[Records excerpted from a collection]
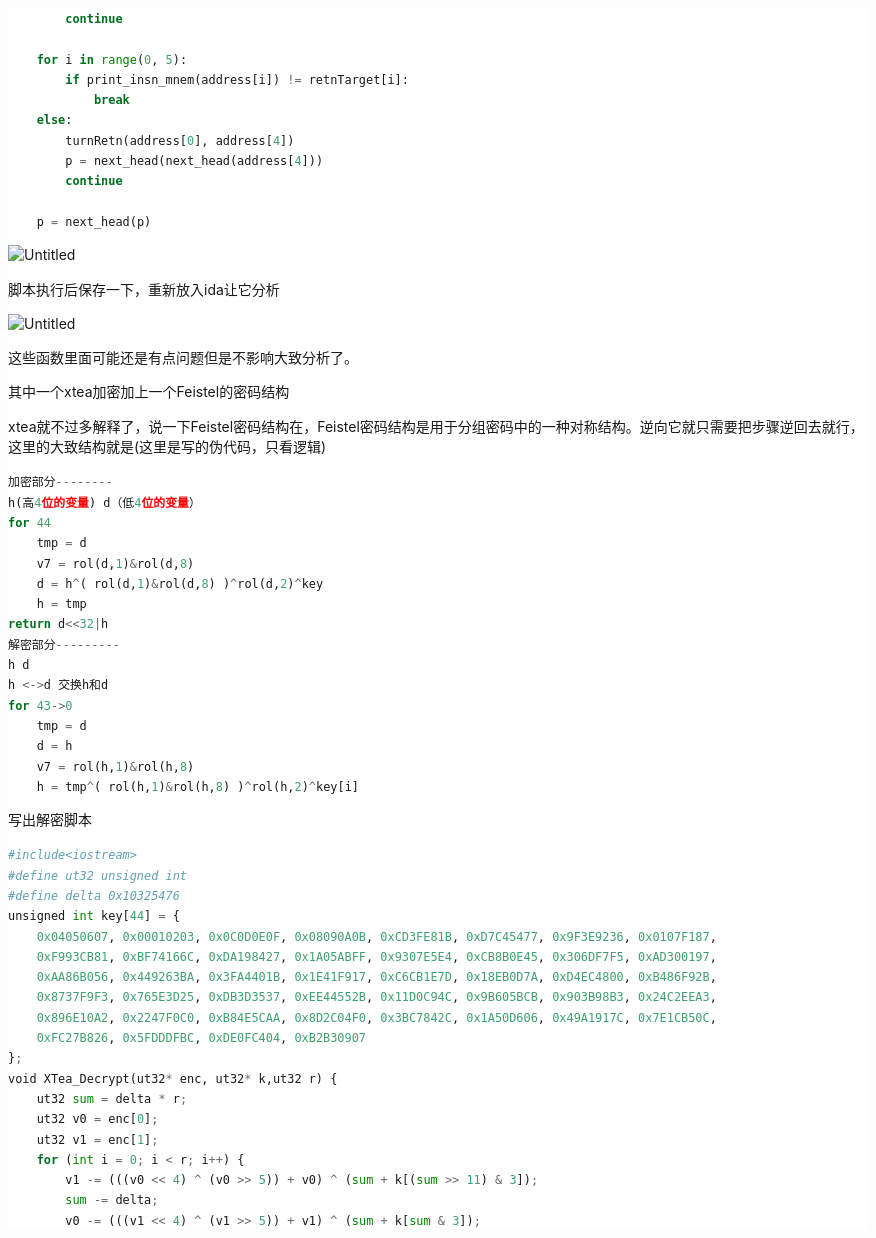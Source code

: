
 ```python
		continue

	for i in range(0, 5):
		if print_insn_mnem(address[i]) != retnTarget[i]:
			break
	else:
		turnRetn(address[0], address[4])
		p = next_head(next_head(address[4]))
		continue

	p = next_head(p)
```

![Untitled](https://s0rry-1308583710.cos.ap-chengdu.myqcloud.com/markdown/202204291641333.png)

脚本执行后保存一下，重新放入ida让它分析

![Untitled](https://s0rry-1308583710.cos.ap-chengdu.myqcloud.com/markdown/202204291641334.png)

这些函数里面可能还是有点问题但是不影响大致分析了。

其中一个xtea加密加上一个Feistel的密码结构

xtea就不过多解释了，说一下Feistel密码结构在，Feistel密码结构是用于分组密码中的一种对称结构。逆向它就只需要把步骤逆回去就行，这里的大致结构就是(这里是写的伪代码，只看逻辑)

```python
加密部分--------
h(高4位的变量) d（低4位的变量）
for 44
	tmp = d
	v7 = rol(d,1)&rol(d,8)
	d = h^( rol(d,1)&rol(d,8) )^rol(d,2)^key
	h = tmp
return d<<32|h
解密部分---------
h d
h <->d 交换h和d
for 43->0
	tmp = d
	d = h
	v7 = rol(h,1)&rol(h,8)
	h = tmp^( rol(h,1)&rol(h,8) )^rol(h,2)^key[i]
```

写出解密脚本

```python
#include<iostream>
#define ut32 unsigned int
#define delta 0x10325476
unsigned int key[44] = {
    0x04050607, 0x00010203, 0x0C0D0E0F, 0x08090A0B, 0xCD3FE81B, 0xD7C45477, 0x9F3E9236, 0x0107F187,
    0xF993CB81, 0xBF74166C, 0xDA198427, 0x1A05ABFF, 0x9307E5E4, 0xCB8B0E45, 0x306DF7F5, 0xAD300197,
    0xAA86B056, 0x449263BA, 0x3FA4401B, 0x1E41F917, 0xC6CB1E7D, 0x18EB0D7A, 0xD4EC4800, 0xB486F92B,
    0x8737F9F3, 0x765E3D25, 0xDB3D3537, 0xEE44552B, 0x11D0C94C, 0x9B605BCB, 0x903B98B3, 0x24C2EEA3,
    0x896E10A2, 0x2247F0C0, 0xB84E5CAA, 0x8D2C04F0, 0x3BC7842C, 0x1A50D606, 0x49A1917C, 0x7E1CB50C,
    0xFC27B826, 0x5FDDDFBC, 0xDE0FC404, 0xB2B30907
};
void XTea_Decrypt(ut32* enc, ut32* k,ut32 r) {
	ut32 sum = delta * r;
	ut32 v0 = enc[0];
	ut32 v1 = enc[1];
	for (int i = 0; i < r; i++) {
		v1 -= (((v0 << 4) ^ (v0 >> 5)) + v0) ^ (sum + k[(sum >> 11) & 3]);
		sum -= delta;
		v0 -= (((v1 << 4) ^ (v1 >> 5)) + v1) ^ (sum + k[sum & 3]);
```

...

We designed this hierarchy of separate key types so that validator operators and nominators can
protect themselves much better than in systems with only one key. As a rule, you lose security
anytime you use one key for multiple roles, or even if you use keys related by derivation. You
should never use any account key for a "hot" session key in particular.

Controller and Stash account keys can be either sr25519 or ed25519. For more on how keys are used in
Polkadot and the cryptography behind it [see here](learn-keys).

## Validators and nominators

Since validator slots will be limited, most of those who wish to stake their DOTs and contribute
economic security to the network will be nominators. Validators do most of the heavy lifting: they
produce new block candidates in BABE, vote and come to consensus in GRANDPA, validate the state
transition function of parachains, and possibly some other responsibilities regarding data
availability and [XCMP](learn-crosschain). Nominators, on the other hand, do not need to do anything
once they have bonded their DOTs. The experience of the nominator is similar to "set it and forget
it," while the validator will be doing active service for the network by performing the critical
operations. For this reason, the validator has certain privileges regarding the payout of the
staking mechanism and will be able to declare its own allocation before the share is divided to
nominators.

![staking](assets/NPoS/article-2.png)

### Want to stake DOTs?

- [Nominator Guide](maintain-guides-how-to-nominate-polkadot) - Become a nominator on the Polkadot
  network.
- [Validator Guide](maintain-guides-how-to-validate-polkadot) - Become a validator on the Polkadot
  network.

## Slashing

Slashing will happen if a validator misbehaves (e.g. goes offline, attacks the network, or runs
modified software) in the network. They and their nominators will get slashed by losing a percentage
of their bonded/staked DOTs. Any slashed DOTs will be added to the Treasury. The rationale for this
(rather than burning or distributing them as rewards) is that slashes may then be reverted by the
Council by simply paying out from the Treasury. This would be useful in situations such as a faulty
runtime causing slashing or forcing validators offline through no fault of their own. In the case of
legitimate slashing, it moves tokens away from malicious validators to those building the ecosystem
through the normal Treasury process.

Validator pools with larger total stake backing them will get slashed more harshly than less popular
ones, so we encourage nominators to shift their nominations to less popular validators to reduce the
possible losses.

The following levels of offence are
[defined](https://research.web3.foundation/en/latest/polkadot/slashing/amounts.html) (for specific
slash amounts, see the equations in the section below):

> [INSTRUCTIONS TO FOLLOW] Return a word-for-word copy of the lines above from the one holding "- [Nominator Guide](maintain-guides-how-to-nominate-polkadot)" through the one holding "## Slashing", with both of them included and nothing besides.

> [EXERCISE OUTPUT]
- [Nominator Guide](maintain-guides-how-to-nominate-polkadot) - Become a nominator on the Polkadot
  network.
- [Validator Guide](maintain-guides-how-to-validate-polkadot) - Become a validator on the Polkadot
  network.

## Slashing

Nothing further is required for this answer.